WHAT THE TASK ASKS: Throughout the listing that follows, find each line with the word "Regge" and copy it.

--- SUPPLIED MATERIAL ---

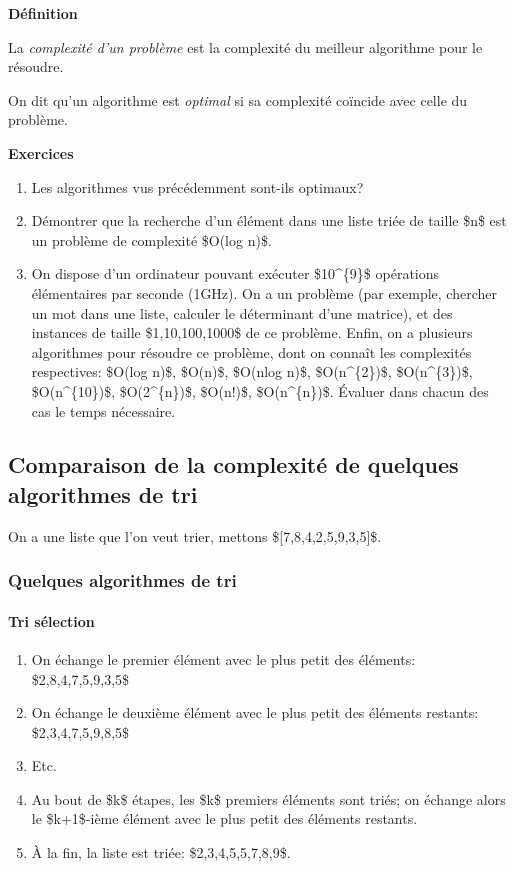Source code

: \textbf{Définition}

La \emph{complexité d'un problème} est la complexité du meilleur
algorithme pour le résoudre.

On dit qu'un algorithme est \emph{optimal} si sa complexité coïncide
avec celle du problème.

\textbf{Exercices}

\begin{enumerate}
\item
  Les algorithmes vus précédemment sont-ils optimaux?
\item
  Démontrer que la recherche d'un élément dans une liste triée de taille
  \$n\$ est un problème de complexité \$O(log n)\$.
\item
  On dispose d'un ordinateur pouvant exécuter \$10\^{}\{9\}\$ opérations
  élémentaires par seconde (1GHz). On a un problème (par exemple,
  chercher un mot dans une liste, calculer le déterminant d'une
  matrice), et des instances de taille \$1,10,100,1000\$ de ce problème.
  Enfin, on a plusieurs algorithmes pour résoudre ce problème, dont on
  connaît les complexités respectives: \$O(log n)\$, \$O(n)\$, \$O(nlog
  n)\$, \$O(n\^{}\{2\})\$, \$O(n\^{}\{3\})\$, \$O(n\^{}\{10\})\$,
  \$O(2\^{}\{n\})\$, \$O(n!)\$, \$O(n\^{}\{n\})\$. Évaluer dans chacun
  des cas le temps nécessaire.
\end{enumerate}

\subsection{Comparaison de la complexité de quelques algorithmes de tri}

On a une liste que l'on veut trier, mettons \${[}7,8,4,2,5,9,3,5{]}\$.

\subsubsection{Quelques algorithmes de tri}

\paragraph{Tri sélection}

\begin{enumerate}
\item
  On échange le premier élément avec le plus petit des éléments:
  \$2,8,4,7,5,9,3,5\$
\item
  On échange le deuxième élément avec le plus petit des éléments
  restants: \$2,3,4,7,5,9,8,5\$
\item
  Etc.
\item
  Au bout de \$k\$ étapes, les \$k\$ premiers éléments sont triés; on
  échange alors le \$k+1\$-ième élément avec le plus petit des éléments
  restants.
\item
  À la fin, la liste est triée: \$2,3,4,5,5,7,8,9\$.
\end{enumerate}

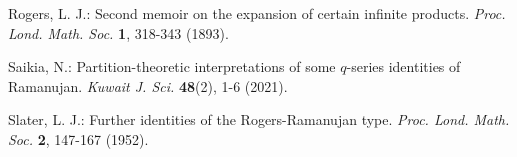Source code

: \documentclass[12pt]{article}
\renewcommand{\(}{\left\(}
\renewcommand{\)}{\right\)}
\renewcommand{\[}{\left[}
\renewcommand{\]}{\right]}
\numberwithin{equation}{section}
\theoremstyle{plain}
\begin{document}
\begin{thebibliography}{100}
	 Rogers, L. J.: Second memoir on the expansion of certain infinite products. \textit{Proc. Lond. Math. Soc.} \textbf{1}, 318-343 (1893).
	
	 Saikia, N.: Partition-theoretic interpretations of some $q$-series identities of Ramanujan. \textit{Kuwait J. Sci.} \textbf{48}(2), 1-6 (2021).
	
	 Slater, L. J.: Further identities of the Rogers-Ramanujan type. \textit{Proc. Lond. Math. Soc.} \textbf{2}, 147-167 (1952).
	
	
	
	
	
	\end{thebibliography}
	
\end{document}
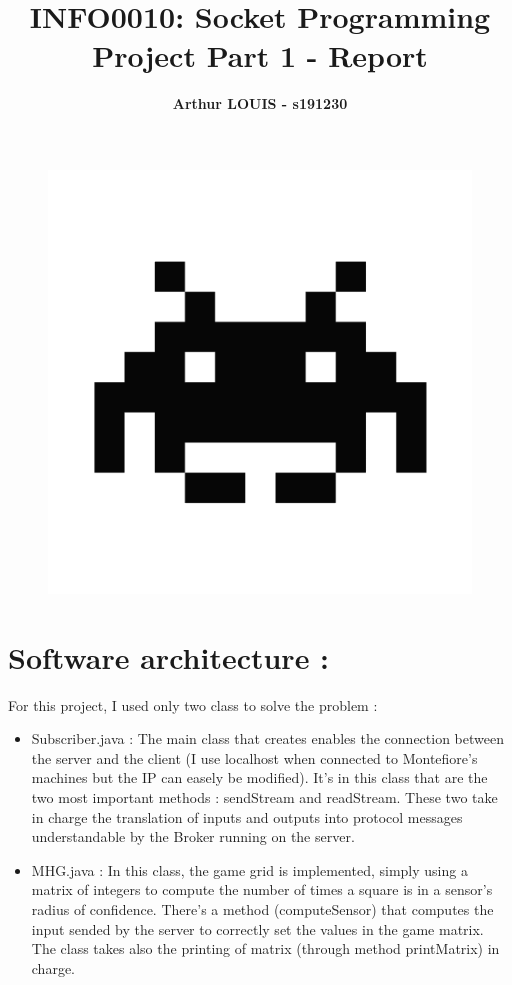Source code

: \documentclass{article}
\begin{document}

\title{\Large{INFO0010: Socket Programming Project Part 1 - Report}}
\vspace{1cm}
\author{\small{\bf Arthur LOUIS - s191230}}

\maketitle

\begin{figure}[!h]
    \centering
    \includegraphics[scale = 0.15]{pngegg.png}
\end{figure}

\section{Software architecture :}
For this project, I used only two class to solve the problem :
\begin{itemize}
    \item Subscriber.java : The main class that creates enables the connection between 
    the server and the client (I use localhost when connected to Montefiore's machines but the IP can easely be modified).
    It's in this class that are the two most important methods : sendStream and readStream. These two take in charge the translation of inputs 
    and outputs into protocol messages understandable by the Broker running on the server.
    \item MHG.java : In this class, the game grid is implemented, simply using a matrix of integers to compute the number of times a square is in 
    a sensor's radius of confidence. There's a method (computeSensor) that computes the input sended by the server to correctly set the values in 
    the game matrix. The class takes also the printing of matrix (through method printMatrix) in charge.
\end{itemize}
\end{document}
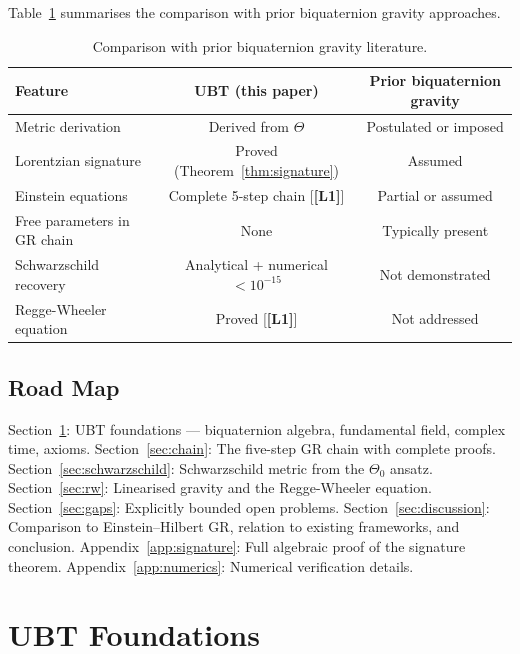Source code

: \documentclass[12pt,a4paper]{article}
\theoremstyle{definition}
\theoremstyle{remark}
\newcommand{\Lone}{\textbf{[L1]}}
\begin{document}
Table~\ref{tab:novelty} summarises the comparison with prior biquaternion
gravity approaches.

\begin{table}[ht]
\centering
\caption{Comparison with prior biquaternion gravity literature.}
\label{tab:novelty}
\begin{tabular}{lcc}
\toprule
\textbf{Feature} & \textbf{UBT (this paper)} & \textbf{Prior biquaternion gravity} \\
\midrule
Metric derivation & Derived from $\Theta$ & Postulated or imposed \\
Lorentzian signature & Proved (Theorem~\ref{thm:signature}) & Assumed \\
Einstein equations & Complete 5-step chain [\Lone] & Partial or assumed \\
Free parameters in GR chain & None & Typically present \\
Schwarzschild recovery & Analytical + numerical $<10^{-15}$ & Not demonstrated \\
Regge-Wheeler equation & Proved [\Lone] & Not addressed \\
\bottomrule
\end{tabular}
\end{table}

\subsection{Road Map}

Section~\ref{sec:foundations}: UBT foundations — biquaternion algebra,
fundamental field, complex time, axioms.
Section~\ref{sec:chain}: The five-step GR chain with complete proofs.
Section~\ref{sec:schwarzschild}: Schwarzschild metric from the $\Theta_0$ ansatz.
Section~\ref{sec:rw}: Linearised gravity and the Regge-Wheeler equation.
Section~\ref{sec:gaps}: Explicitly bounded open problems.
Section~\ref{sec:discussion}: Comparison to Einstein--Hilbert GR, relation
to existing frameworks, and conclusion.
Appendix~\ref{app:signature}: Full algebraic proof of the signature theorem.
Appendix~\ref{app:numerics}: Numerical verification details.

\section{UBT Foundations}
\label{sec:foundations}
\end{document}
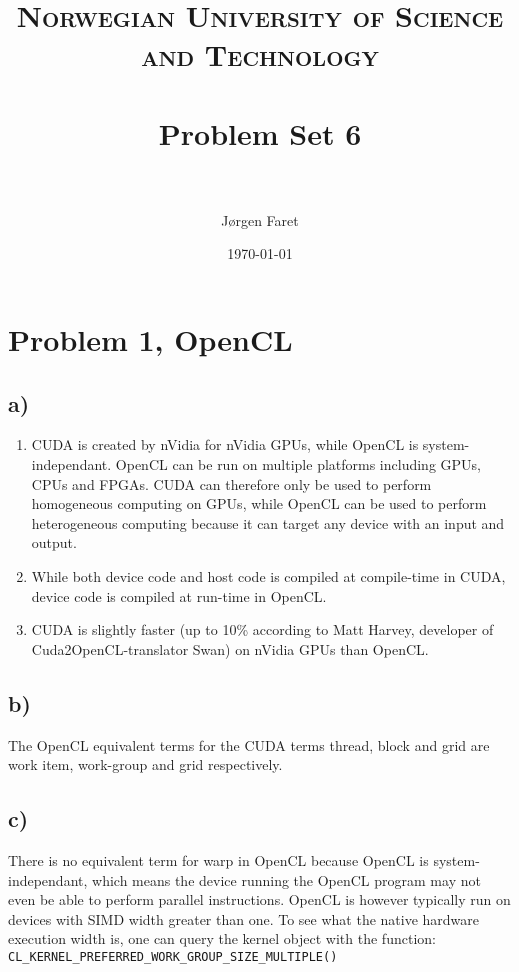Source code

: \documentclass[paper=a4, fontsize=11pt]{scrartcl} %
\title{	
\normalfont \normalsize 
\textsc{Norwegian University of Science and Technology} \\ [25pt] %
\horrule{0.5pt} \\[0.4cm] %
\huge Problem Set 6 \\ %
\horrule{2pt} \\[0.5cm] %
}
\author{J{\o}rgen Faret} %
\date{\normalsize\today} %
\numberwithin{equation}{section} %
\numberwithin{figure}{section} %
\numberwithin{table}{section} %
\begin{document}
\maketitle %

\section{Problem 1, OpenCL}
\subsection{a)}

\begin{enumerate}
\item CUDA is created by nVidia for nVidia GPUs, while OpenCL is system-independant. OpenCL can be run on multiple platforms including GPUs, CPUs and FPGAs. CUDA can therefore only be used to perform homogeneous computing on GPUs, while OpenCL can be used to perform heterogeneous computing because it can target any device with an input and output. 

\item While both device code and host code is compiled at compile-time in CUDA, device code is compiled at run-time in OpenCL.  

\item CUDA is slightly faster (up to 10\% according to Matt Harvey, developer of Cuda2OpenCL-translator Swan) on nVidia GPUs than OpenCL.
\end{enumerate}

\subsection{b)}

The OpenCL equivalent terms for the CUDA terms thread, block and grid are work item, work-group and grid respectively. 

\subsection{c)}

There is no equivalent term for warp in OpenCL because OpenCL is system-independant, which means the device running the OpenCL program may not even be able to perform parallel instructions. OpenCL is however typically run on devices with SIMD width greater than one. To see what the native hardware execution width is, one can query the kernel object with the function:
\verb!CL_KERNEL_PREFERRED_WORK_GROUP_SIZE_MULTIPLE()! 
\end{document}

---

TASK RESULT:
Regge-Wheeler equation & Proved [\Lone] & Not addressed \\
Section~\ref{sec:rw}: Linearised gravity and the Regge-Wheeler equation.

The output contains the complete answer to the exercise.